Bagging#

  • Bagging = Bootstrap Aggregating

  • In the Bootstrap, we replicate our dataset by sampling with replacement:

    • Original dataset: x=c(x1, x2, ..., x100)

    • Bootstrap samples: boot1=sample(x, 100, replace=True), …, bootB=sample(x, 100, replace=True)

  • We used these samples to get the Standard Error of a parameter estimate: $\(\text{SE}(\hat\beta_1) \approx \frac{1}{B}\sum_{b=1}^B \hat\beta_1^{(b)}\)$


Overview#

  • In bagging we average the predictions of a model fit to many Bootstrap samples.

  • Example. Bagging the Lasso

    • Let \(\hat y^{L,b}\) be the prediction of the Lasso applied to the \(b\)th bootstrap sample.

    • Bagging prediction: \(\hat y^\text{bag} = \frac{1}{B} \sum_{b=1}^B \hat y^{L,b}.\)


When does Bagging make sense?#

  • When a regression method or a classifier has a tendency to overfit, bagging reduces the variance of the prediction.

  • When \(n\) is large, the empirical distribution is similar to the true distribution of the samples.

  • Bootstrap samples are similar to independent realizations of the data. They are actually conditionally independent, given the data.

  • Bagging smooths out an estimator which can reduce variance.


Bagging decision trees#

  • Disadvantage: Every time we fit a decision tree to a Bootstrap sample, we get a different tree \(T^b\).

  • \(\to\) Loss of interpretability

  • Variable importance:

    • For each predictor, add up the total amount by which the RSS (or Gini index) decreases every time we use the predictor in \(T^b\).

    • Average this total over each Boostrap estimate \(T^1,\dots,T^B\).


Variable importance#

Fig 8.9

Out-of-bag (OOB) error#

  • To estimate the test error of a bagging estimate, we could use cross-validation.
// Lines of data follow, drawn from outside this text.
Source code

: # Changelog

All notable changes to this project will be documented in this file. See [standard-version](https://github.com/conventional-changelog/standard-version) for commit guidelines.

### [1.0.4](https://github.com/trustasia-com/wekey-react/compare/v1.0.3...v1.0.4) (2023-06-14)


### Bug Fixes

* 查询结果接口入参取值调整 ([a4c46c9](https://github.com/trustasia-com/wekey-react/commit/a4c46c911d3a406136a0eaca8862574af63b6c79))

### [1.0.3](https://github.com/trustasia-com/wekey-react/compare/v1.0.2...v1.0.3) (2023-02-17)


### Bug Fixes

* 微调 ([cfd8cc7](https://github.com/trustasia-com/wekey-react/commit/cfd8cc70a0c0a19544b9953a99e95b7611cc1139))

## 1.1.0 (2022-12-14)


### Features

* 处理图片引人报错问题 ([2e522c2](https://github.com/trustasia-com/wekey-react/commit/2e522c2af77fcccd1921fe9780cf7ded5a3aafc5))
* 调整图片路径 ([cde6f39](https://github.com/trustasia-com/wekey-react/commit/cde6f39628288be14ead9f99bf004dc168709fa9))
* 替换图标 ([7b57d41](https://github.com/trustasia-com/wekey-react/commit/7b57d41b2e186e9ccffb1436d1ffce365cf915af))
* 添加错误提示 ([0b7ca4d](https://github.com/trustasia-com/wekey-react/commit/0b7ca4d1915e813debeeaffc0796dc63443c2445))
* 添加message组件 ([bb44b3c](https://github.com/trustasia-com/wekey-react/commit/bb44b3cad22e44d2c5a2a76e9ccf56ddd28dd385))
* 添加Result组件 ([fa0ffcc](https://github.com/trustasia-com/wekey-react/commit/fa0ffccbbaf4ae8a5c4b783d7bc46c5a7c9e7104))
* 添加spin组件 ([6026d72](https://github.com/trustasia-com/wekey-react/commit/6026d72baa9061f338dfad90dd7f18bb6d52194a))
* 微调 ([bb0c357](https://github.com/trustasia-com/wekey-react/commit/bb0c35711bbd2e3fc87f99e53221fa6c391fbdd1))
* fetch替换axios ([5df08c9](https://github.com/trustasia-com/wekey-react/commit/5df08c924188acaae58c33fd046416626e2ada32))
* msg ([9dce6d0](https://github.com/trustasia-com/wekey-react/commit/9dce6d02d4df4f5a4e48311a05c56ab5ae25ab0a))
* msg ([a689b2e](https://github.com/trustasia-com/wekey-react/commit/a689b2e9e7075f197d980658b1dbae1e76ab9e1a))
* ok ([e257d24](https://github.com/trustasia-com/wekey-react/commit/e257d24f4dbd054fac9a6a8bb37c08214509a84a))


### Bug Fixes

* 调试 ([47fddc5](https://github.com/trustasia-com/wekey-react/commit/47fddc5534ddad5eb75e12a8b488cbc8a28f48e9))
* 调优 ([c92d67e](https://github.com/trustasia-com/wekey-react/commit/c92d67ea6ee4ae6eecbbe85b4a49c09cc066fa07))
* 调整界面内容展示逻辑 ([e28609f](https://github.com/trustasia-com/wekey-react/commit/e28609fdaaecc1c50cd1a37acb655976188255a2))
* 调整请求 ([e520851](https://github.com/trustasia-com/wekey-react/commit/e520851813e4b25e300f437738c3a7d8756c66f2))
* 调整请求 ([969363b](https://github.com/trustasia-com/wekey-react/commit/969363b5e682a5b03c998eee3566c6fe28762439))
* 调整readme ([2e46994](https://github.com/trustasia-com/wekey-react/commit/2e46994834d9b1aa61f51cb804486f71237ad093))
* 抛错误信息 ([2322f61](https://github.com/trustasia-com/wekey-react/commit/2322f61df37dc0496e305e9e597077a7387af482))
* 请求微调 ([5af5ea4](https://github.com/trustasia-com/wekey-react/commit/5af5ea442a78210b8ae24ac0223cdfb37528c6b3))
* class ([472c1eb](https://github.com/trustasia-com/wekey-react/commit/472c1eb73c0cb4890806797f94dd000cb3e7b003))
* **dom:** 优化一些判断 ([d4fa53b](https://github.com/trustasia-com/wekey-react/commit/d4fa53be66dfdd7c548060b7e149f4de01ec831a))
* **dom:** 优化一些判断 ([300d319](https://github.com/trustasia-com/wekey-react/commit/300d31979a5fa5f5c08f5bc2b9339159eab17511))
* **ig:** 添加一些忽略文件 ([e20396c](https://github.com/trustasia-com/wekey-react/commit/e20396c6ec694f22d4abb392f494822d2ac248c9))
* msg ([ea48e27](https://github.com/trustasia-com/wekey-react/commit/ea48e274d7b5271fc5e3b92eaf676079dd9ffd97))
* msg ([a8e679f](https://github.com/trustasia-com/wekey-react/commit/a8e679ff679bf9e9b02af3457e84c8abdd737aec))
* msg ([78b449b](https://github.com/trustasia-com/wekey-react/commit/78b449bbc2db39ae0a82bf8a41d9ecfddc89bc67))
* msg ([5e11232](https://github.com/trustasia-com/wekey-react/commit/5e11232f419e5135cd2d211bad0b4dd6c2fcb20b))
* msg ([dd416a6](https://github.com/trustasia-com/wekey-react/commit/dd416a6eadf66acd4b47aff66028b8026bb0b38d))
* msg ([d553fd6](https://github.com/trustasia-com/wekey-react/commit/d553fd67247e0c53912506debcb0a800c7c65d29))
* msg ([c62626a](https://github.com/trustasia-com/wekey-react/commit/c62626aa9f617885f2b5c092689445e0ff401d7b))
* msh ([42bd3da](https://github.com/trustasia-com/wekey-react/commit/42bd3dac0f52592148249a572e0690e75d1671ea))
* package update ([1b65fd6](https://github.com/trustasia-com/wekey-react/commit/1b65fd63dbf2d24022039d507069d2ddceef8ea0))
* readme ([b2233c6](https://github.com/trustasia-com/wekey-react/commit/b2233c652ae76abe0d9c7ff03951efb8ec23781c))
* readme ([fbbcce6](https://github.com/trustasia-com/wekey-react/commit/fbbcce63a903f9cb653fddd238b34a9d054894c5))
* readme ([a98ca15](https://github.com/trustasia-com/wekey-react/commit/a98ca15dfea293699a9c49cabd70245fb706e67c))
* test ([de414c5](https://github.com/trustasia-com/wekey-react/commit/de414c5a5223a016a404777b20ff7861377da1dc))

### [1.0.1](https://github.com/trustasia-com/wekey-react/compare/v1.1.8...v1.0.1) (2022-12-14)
  • Each time we draw a Bootstrap sample, we only use ~63% of the observations.

  • Idea: use the rest of the observations as a test set.

  • OOB error:

    • For each sample \(x_i\), find the prediction \(\hat y_{i}^b\) for all bootstrap samples \(b\) which do not contain \(x_i\). There should be around \(0.37B\) of them. Average these predictions to obtain \(\hat y_{i}^\text{oob}\).

    • Compute the error \((y_i-\hat y_{i}^\text{oob})^2\).

    • Average the errors over all observations \(i=1,\dots,n\).


Fig 8.8
  • The test error decreases as we increase \(B\) (dashed line is the error for a plain decision tree).

  • Note: OOB: Bagging and OOB: RandomForest labels are incorrect – should be swapped.


Random Forests#

  • Bagging has a problem: \(\to\) The trees produced by different Bootstrap samples can be very similar

  • Random Forests:

    • We fit a decision tree to different Bootstrap samples.

    • When growing the tree, we select a random sample of \(m<p\) predictors to consider in each step.

    • This will lead to trees that are less correlated from each sample.

    • Finally, average the prediction of each tree.


Random Forests vs. Bagging#

Fig 8.8
  • Note: OOB: Bagging and OOB: RandomForest labels are incorrect – should be swapped.


Choosing \(m\) for random forests#

Fig 8.10
  • The optimal \(m\) is usually around \(\sqrt p\), but this can be used as a tuning parameter.